Keeping emotions “out of it” doesn’t work. Try this instead.

One of the team’s I’ve been coaching recently reached out asking for a training session. In their request, team members asked: “How can we handle conflict and share feedback while keeping emotions out of it?” What was unsaid: “I’m uncomfortable with the my own strong emotions and those of my colleagues, and I don’t know what to do with them. Strong leaders don’t show their emotions and especially don’t let them impact other people.” 

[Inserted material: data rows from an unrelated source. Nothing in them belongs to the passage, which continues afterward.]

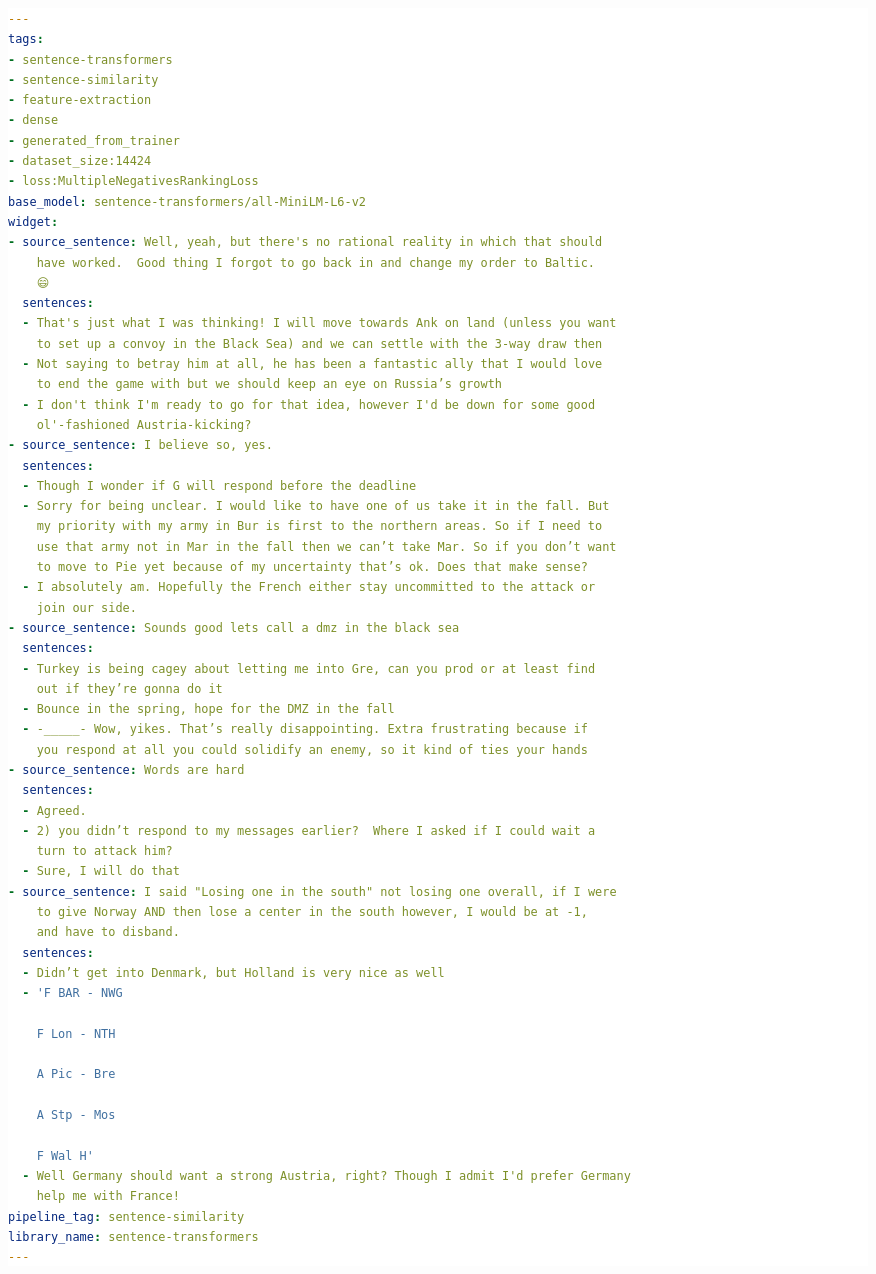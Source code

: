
 ```yaml
---
tags:
- sentence-transformers
- sentence-similarity
- feature-extraction
- dense
- generated_from_trainer
- dataset_size:14424
- loss:MultipleNegativesRankingLoss
base_model: sentence-transformers/all-MiniLM-L6-v2
widget:
- source_sentence: Well, yeah, but there's no rational reality in which that should
    have worked.  Good thing I forgot to go back in and change my order to Baltic.
    😄
  sentences:
  - That's just what I was thinking! I will move towards Ank on land (unless you want
    to set up a convoy in the Black Sea) and we can settle with the 3-way draw then
  - Not saying to betray him at all, he has been a fantastic ally that I would love
    to end the game with but we should keep an eye on Russia’s growth
  - I don't think I'm ready to go for that idea, however I'd be down for some good
    ol'-fashioned Austria-kicking?
- source_sentence: I believe so, yes.
  sentences:
  - Though I wonder if G will respond before the deadline
  - Sorry for being unclear. I would like to have one of us take it in the fall. But
    my priority with my army in Bur is first to the northern areas. So if I need to
    use that army not in Mar in the fall then we can’t take Mar. So if you don’t want
    to move to Pie yet because of my uncertainty that’s ok. Does that make sense?
  - I absolutely am. Hopefully the French either stay uncommitted to the attack or
    join our side.
- source_sentence: Sounds good lets call a dmz in the black sea
  sentences:
  - Turkey is being cagey about letting me into Gre, can you prod or at least find
    out if they’re gonna do it
  - Bounce in the spring, hope for the DMZ in the fall
  - -_____- Wow, yikes. That’s really disappointing. Extra frustrating because if
    you respond at all you could solidify an enemy, so it kind of ties your hands
- source_sentence: Words are hard
  sentences:
  - Agreed.
  - 2) you didn’t respond to my messages earlier?  Where I asked if I could wait a
    turn to attack him?
  - Sure, I will do that
- source_sentence: I said "Losing one in the south" not losing one overall, if I were
    to give Norway AND then lose a center in the south however, I would be at -1,
    and have to disband.
  sentences:
  - Didn’t get into Denmark, but Holland is very nice as well
  - 'F BAR - NWG

    F Lon - NTH

    A Pic - Bre

    A Stp - Mos

    F Wal H'
  - Well Germany should want a strong Austria, right? Though I admit I'd prefer Germany
    help me with France!
pipeline_tag: sentence-similarity
library_name: sentence-transformers
---
```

To that, my friends, I say: The only way out is through. We simply can’t be in productive tension with other humans (hello, leadership!) without processing with the emotions that create that tension - in fact, our capacity to feel a full spectrum of emotion is what makes us human and what ties us to others. Our emotions don’t have to be an annoying barrier to get past; instead, they can be breadcrumbs on the path to deeper connection with ourselves and others. 

The most successful leaders I’ve known and coached see emotions as a necessary part of knowing themselves and being in relationship with others, and see emotional agility as critical to navigating healthy conflict. Excellent leaders explore their emotions intentionally and communicate them responsibly.  

And - I get it. The truth is that I’ve spent thousands of hours wishing my feelings would just go away. Throughout my life, I’ve received constant messages that my feelings were too intense or too emotional (which is weird, by the way. Is water too wet? I think not!) 

As a child and young adult, without a safe space to process my inner emotional landscape, I usually experienced feelings in one of two ways: They flooded my system and then spilled over onto others in my path, or they got locked up and stuck inside my mind and my body to fester. With nowhere for them to go, I became my emotions, and embodied them at a great personal cost. As a college student, this (sometimes) led to disconnection and self-destructive behavior. As a professional, this (sometimes) led to insensitivity and anxiety. As a leader, I absorbed and perpetuated the story that leaders subjugate their feelings in order to remain stoic, collected, and even-keeled at all times. When my emotions did boil over, it sometimes had significant consequences for those in my path.

With a lot of time, support and practice, I learned that I can feel my feelings and also that I am not my feelings. I can get curious about and sit with even the most uncomfortable emotions, and see them as information and clues to a puzzle instead of reality. With this separation, I can communicate my emotional experience with intention and without blame or victimhood. I can get better insight into my needs and how to meet them. And - actually feeling my challenging feelings has meant that I get to feel the more pleasant ones more deeply too - an invaluable reward.

This practice has made me a more resilient parent, a more empathetic friend, a more present partner, and a more grounded, compassionate, whole person. I don’t get the feedback anymore that my feelings are too much; instead, I get feedback that I’m an an extraordinarily empathetic, human-oriented, deep listener with the capacity to hold complexity and tension. This access and insight I have to my feelings with curiosity - even the most deep, complicated, dynamic, and sometimes even dark ones - is my superpower. 

It might be yours too, in fact. Keep emotions in it and see what happens.